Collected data
┄┄┄┄┄┄

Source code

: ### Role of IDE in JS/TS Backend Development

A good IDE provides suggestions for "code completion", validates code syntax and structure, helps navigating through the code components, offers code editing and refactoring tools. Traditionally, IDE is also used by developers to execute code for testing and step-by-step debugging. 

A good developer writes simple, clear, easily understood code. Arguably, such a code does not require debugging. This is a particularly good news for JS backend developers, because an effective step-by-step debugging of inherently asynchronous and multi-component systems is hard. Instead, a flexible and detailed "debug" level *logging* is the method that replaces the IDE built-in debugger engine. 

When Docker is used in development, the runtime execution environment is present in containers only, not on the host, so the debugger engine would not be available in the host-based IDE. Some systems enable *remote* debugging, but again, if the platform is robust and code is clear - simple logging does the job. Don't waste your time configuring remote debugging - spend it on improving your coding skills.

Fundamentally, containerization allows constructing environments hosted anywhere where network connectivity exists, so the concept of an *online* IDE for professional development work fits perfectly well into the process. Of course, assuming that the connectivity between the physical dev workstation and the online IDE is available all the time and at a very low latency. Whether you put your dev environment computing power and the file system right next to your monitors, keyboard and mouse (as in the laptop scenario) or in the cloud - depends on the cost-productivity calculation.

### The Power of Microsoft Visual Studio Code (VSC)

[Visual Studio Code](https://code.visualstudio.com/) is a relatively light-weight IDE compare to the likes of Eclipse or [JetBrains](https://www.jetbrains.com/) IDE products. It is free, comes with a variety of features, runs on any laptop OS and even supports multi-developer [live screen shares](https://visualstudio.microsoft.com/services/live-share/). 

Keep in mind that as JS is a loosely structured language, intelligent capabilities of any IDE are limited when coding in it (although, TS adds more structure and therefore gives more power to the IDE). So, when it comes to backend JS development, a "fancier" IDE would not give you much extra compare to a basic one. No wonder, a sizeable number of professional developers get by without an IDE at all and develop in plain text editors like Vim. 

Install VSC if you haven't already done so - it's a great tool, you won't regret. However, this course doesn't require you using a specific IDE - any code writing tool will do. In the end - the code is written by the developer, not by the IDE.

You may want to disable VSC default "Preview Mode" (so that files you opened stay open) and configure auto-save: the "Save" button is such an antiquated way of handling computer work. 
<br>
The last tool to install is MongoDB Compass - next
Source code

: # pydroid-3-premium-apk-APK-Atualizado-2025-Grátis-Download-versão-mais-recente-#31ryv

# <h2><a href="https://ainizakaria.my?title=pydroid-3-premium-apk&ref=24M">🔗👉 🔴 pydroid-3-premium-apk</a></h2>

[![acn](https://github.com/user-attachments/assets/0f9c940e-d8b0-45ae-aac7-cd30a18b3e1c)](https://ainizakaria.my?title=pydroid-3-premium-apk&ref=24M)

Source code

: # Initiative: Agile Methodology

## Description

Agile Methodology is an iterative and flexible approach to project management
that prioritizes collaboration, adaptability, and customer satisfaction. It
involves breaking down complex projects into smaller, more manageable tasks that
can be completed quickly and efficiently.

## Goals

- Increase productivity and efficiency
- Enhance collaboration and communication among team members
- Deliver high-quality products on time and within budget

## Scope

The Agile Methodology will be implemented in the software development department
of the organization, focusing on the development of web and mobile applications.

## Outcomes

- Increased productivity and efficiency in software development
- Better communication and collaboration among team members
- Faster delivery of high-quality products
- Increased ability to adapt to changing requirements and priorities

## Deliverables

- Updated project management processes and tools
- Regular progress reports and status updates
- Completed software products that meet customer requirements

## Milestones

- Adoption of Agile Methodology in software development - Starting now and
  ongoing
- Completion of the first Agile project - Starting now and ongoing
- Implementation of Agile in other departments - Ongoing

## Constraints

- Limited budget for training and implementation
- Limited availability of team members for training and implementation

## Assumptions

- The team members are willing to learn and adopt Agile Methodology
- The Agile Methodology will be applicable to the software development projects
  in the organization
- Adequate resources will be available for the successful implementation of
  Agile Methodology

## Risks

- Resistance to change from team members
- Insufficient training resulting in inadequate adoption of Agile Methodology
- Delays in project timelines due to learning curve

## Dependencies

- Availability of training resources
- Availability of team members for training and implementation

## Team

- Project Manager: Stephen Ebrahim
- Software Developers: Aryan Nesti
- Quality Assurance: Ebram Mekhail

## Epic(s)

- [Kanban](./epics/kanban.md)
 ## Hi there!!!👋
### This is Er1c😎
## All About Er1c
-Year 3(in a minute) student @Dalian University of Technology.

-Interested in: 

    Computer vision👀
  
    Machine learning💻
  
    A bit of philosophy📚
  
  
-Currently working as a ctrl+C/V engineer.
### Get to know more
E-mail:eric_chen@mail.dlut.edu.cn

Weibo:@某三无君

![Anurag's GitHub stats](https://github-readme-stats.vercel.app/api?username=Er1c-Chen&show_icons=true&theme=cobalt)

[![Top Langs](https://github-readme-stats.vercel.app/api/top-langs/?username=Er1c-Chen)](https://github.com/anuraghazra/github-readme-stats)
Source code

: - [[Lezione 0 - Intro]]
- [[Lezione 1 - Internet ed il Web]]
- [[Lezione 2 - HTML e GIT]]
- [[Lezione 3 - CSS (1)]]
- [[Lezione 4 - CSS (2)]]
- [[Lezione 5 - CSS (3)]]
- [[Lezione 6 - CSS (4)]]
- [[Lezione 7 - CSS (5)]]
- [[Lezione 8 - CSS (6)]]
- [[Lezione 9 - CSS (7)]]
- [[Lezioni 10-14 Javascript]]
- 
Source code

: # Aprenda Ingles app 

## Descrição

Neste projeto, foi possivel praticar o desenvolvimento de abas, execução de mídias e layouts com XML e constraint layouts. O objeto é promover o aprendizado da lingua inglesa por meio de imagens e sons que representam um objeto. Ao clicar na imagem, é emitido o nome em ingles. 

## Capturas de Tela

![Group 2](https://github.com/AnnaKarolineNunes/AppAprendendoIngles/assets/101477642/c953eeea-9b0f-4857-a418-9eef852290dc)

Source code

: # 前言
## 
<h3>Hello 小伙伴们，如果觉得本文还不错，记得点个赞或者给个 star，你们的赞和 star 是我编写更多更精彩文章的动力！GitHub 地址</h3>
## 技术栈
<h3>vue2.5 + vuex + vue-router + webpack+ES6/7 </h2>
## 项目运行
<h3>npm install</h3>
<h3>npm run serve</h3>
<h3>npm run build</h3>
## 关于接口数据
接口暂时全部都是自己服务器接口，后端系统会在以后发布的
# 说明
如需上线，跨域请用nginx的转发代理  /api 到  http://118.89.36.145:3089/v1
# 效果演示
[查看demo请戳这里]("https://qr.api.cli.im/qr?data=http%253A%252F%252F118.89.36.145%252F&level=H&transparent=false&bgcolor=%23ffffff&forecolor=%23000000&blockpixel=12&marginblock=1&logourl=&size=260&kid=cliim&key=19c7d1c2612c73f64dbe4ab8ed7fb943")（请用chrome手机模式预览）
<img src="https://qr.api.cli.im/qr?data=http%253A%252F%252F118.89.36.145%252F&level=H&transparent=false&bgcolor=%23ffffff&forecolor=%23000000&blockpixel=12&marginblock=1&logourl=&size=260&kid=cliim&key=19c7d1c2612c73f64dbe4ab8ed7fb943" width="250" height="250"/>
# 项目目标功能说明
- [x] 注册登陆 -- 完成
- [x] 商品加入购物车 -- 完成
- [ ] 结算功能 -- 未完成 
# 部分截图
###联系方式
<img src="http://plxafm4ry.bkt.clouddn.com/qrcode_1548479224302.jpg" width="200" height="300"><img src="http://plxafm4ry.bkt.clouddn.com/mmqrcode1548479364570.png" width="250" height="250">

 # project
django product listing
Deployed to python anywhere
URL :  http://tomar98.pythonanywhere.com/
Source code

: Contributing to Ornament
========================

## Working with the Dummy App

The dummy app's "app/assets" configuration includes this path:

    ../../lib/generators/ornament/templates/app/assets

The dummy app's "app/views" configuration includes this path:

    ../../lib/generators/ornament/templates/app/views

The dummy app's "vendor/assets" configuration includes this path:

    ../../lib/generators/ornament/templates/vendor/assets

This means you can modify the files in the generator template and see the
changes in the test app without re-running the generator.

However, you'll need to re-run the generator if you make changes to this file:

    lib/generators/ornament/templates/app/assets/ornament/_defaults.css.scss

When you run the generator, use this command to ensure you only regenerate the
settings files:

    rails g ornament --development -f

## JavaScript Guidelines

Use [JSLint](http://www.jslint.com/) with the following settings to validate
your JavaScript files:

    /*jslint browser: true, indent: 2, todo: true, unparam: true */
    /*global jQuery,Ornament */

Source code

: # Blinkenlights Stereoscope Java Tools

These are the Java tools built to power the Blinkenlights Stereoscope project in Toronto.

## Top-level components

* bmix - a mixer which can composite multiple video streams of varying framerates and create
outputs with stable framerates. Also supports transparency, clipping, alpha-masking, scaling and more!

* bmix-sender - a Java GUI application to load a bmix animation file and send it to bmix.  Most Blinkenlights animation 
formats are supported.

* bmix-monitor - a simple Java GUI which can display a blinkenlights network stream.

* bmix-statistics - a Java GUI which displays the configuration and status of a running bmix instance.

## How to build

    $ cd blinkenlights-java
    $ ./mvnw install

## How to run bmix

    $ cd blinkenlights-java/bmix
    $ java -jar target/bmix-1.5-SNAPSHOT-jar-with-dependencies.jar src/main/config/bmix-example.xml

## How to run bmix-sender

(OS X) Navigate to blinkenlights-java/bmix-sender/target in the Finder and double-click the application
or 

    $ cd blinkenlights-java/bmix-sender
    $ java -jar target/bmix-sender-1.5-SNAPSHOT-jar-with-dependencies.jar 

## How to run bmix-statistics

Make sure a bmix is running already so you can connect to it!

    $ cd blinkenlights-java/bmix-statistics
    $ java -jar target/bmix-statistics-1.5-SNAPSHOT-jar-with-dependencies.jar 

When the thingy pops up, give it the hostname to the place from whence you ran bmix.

┄┄┄┄┄┄

■ Work task:
Search the data for the string "productivity" and say how many lines include it, giving only the number.

■ Solution:
3